You've probably guessed but non-allergic rhinitis is rhinitis that is not caused by an allergy or an infection. This condition may also be called non-infectious rhinitis, vasomotor rhinitis, idiopathic rhinitis or intrinsic rhinitis. Also, according to which study you are reading your symptoms may have to last up to a year to truly be considered chronic.

Chronic non-allergic rhinitis is characterized by the same symptoms as allergic rhinitis, specifically nasal symptoms such as congestion and runny nose. However, people with non-allergic rhinitis rarely experience eye symptoms. People with this condition may also be extremely sensitive to strong odors. Coping with non-allergic rhinitis can be tricky since pinning down a cause for your symptoms can be difficult. 

Other conditions that cause similar symptoms include rebound congestion caused by nasal spray addiction, medication side effects, and laryngopharyngeal reflux.

It's worth noting that even though people with non-allergic rhinitis have negative skin testing for allergies some studies show that up to half of people with the condition have localized allergic reactions (mainly in the nasal passageways). There are many other theories as to what causes this condition, many including abnormalities in the nervous system.

Even though it can be hard to pin down the exact cause of your symptoms some triggers have been identified. These include cold weather or extreme temperature changes, eating spicy foods, and exposure to chemicals or other substances that may be irritating (for example air pollution). You may need to keep a journal to help to identify things that trigger your symptoms so that you can do your best to avoid these triggers. 

Medications can be used to cope with the symptoms of chronic non-allergic rhinitis but most people with this condition find oral antihistamines unhelpful. Medications that may be helpful include intranasal glucocorticoids like fluticasone, an intranasal antihistamine called azelastine and a medication called ipratropium. These medications are available in the United States by prescription. Your doctor can help you to decide if any or a combination of these medications is right for you.

Over-the-counter oral decongestants such as pseudoephedrine or phenylephrine may or may not be helpful in controlling your symptoms.

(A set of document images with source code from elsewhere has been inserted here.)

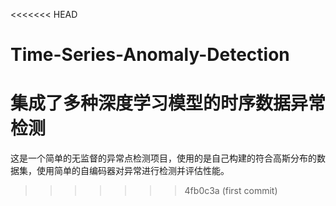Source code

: <<<<<<< HEAD
# Time-Series-Anomaly-Detection
集成了多种深度学习模型的时序数据异常检测
=======
这是一个简单的无监督的异常点检测项目，使用的是自己构建的符合高斯分布的数据集，使用简单的自编码器对异常进行检测并评估性能。
>>>>>>> 4fb0c3a (first commit)
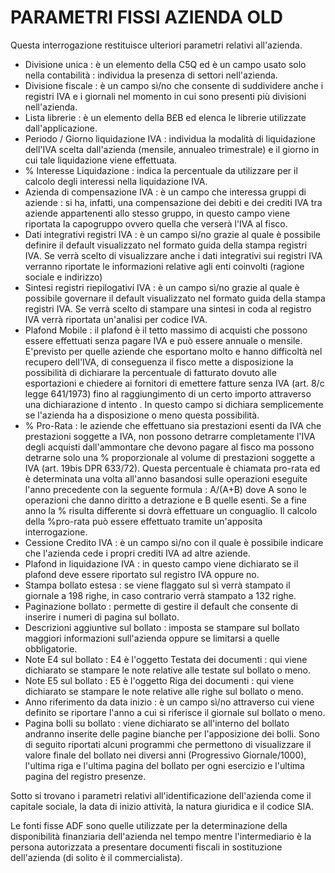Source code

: # PARAMETRI FISSI AZIENDA OLD

Questa interrogazione restituisce ulteriori parametri relativi all'azienda.
- Divisione unica :  è un elemento della C5Q ed è un campo usato solo nella contabilità :  individua la presenza di settori nell'azienda.
- Divisione fiscale :  è un campo sì/no che consente di suddividere anche i registri IVA e i giornali nel momento in cui sono presenti più divisioni nell'azienda.
- Lista librerie :  è un elemento della B£B ed elenca le librerie utilizzate dall'applicazione.
- Periodo / Giorno liquidazione IVA :  individua la modalità di liquidazione dell'IVA scelta dall'azienda (mensile, annualeo trimestrale) e il giorno in cui tale liquidazione viene effettuata.
- % Interesse Liquidazione :  indica la percentuale da utilizzare per il calcolo degli interessi nella liquidazione IVA.
- Azienda di compensazione IVA :  è un campo che interessa gruppi di aziende :  si ha, infatti, una compensazione dei debiti e dei crediti IVA tra aziende appartenenti allo stesso gruppo, in questo campo viene riportata la capogruppo ovvero quella che verserà l'IVA al fisco.
- Dati integrativi registri IVA :  è un campo sì/no grazie al quale è possibile definire il default visualizzato nel formato guida della stampa registri IVA. Se verrà scelto di visualizzare anche i dati integrativi sui registri IVA verranno riportate le informazioni relative agli enti coinvolti (ragione sociale e indirizzo)
- Sintesi registri riepilogativi IVA :  è un campo sì/no grazie al quale è possibile governare il default visualizzato nel formato guida della stampa registri IVA. Se verrà scelto di stampare una sintesi in coda al registro IVA verrà riportata un'analisi per codice IVA.
- Plafond Mobile :  il plafond è il tetto massimo di acquisti che possono essere effettuati senza pagare IVA e può essere annuale o mensile. E'previsto per quelle aziende che esportano molto e hanno difficoltà nel recupero dell'IVA, di conseguenza il fisco mette a disposizione la possibilità di dichiarare la percentuale di fatturato dovuto alle esportazioni e chiedere ai fornitori di emettere fatture senza IVA (art. 8/c legge 641/1973) fino al raggiungimento di un certo importo attraverso una dichiarazione d intento . In questo campo si dichiara semplicemente se l'azienda ha a disposizione o meno questa possibilità.
- % Pro-Rata :  le aziende che effettuano sia prestazioni esenti da IVA che prestazioni soggette a IVA, non possono detrarre completamente l'IVA degli acquisti dall'ammontare che devono pagare al fisco ma possono detrarne solo una % proporzionale al volume di prestazioni soggette a IVA (art. 19bis DPR 633/72). Questa percentuale è chiamata pro-rata ed è determinata una volta all'anno basandosi sulle operazioni eseguite l'anno precedente con la seguente formula :  A/(A+B) dove A sono le operazioni che danno diritto a detrazione e B quelle esenti. Se a fine anno la % risulta differente si dovrà effettuare un conguaglio. Il calcolo della %pro-rata può essere effettuato tramite un'apposita interrogazione.
- Cessione Credito IVA :  è un campo sì/no con il quale è possibile indicare che l'azienda cede i propri crediti IVA ad altre aziende.
- Plafond in liquidazione IVA :  in questo campo viene dichiarato se il plafond deve essere riportato sul registro IVA oppure no.
- Stampa bollato estesa :  se viene flaggato sul sì verrà stampato il giornale a 198 righe, in caso contrario verrà stampato a 132 righe.
- Paginazione bollato :  permette di gestire il default che consente di inserire i numeri di pagina sul bollato.
- Descrizioni aggiuntive sul bollato :  imposta se stampare sul bollato maggiori informazioni sull'azienda oppure se limitarsi a quelle obbligatorie.
- Note E4 sul bollato :  E4 è l'oggetto Testata dei documenti :  qui viene dichiarato se stampare le note relative alle testate sul bollato o meno.
- Note E5 sul bollato :  E5 è l'oggetto Riga dei documenti :  qui viene dichiarato se stampare le note relative alle righe sul bollato o meno.
- Anno riferimento da data inizio :  è un campo sì/no attraverso cui viene definito se riportare l'anno a cui si riferisce il giornale sul bollato o meno.
- Pagina bolli su bollato :  viene dichiarato se all'interno del bollato andranno inserite delle pagine bianche per l'apposizione dei bolli.
Sono di seguito riportati alcuni programmi che permettono di visualizzare il valore finale del bollato nei diversi anni (Progressivo Giornale/1000), l'ultima riga e l'ultima pagina del bollato per ogni esercizio e l'ultima pagina del registro presenze.

Sotto si trovano i parametri relativi all'identificazione dell'azienda come il capitale sociale, la data di inizio attività, la natura giuridica e il codice SIA.

Le fonti fisse ADF sono quelle utilizzate per la determinazione della disponibilità finanziaria dell'azienda nel tempo mentre l'intermediario è la persona autorizzata a presentare documenti fiscali in sostituzione dell'azienda (di solito è il commercialista).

Just make sure you consult your doctor or pharmacist before trying these and be aware of decongestants that can cause rebound congestion when used longer than 3 days at a time.

Other things that may help you to cope with chronic non-allergic rhinitis may include using a cool mist humidifier and drinking plenty of water to help thin your secretions. You can also try using an over-the-counter saline nasal spray, or try nasal irrigation using a neti pot, bulb syringe or other devices. These are sold at most pharmacies. 

Homeopathic remedies have been helpful for some people in controlling symptoms but the evidence of their effectiveness if very limited. These may include remedies such as capsaicin nasal spray with eucalyptol or acupuncture. You may wish to try some of these therapies if medications have not been effective in controlling your symptoms. However, be aware that there is not enough positive research for these treatments to be recommended at this time.

In some cases surgery may be beneficial such as reducing the turbinates, repairing a deviated septum or removing nasal polyps. 

Depending on the root cause of your non-allergic rhinitis you may be at risk for developing complications such as sinus infections or nasal polyps. If you experience symptoms such as facial pain, toothaches, severe headaches, extreme fatigue, foul-smelling nasal discharge or a fever you should see a physician.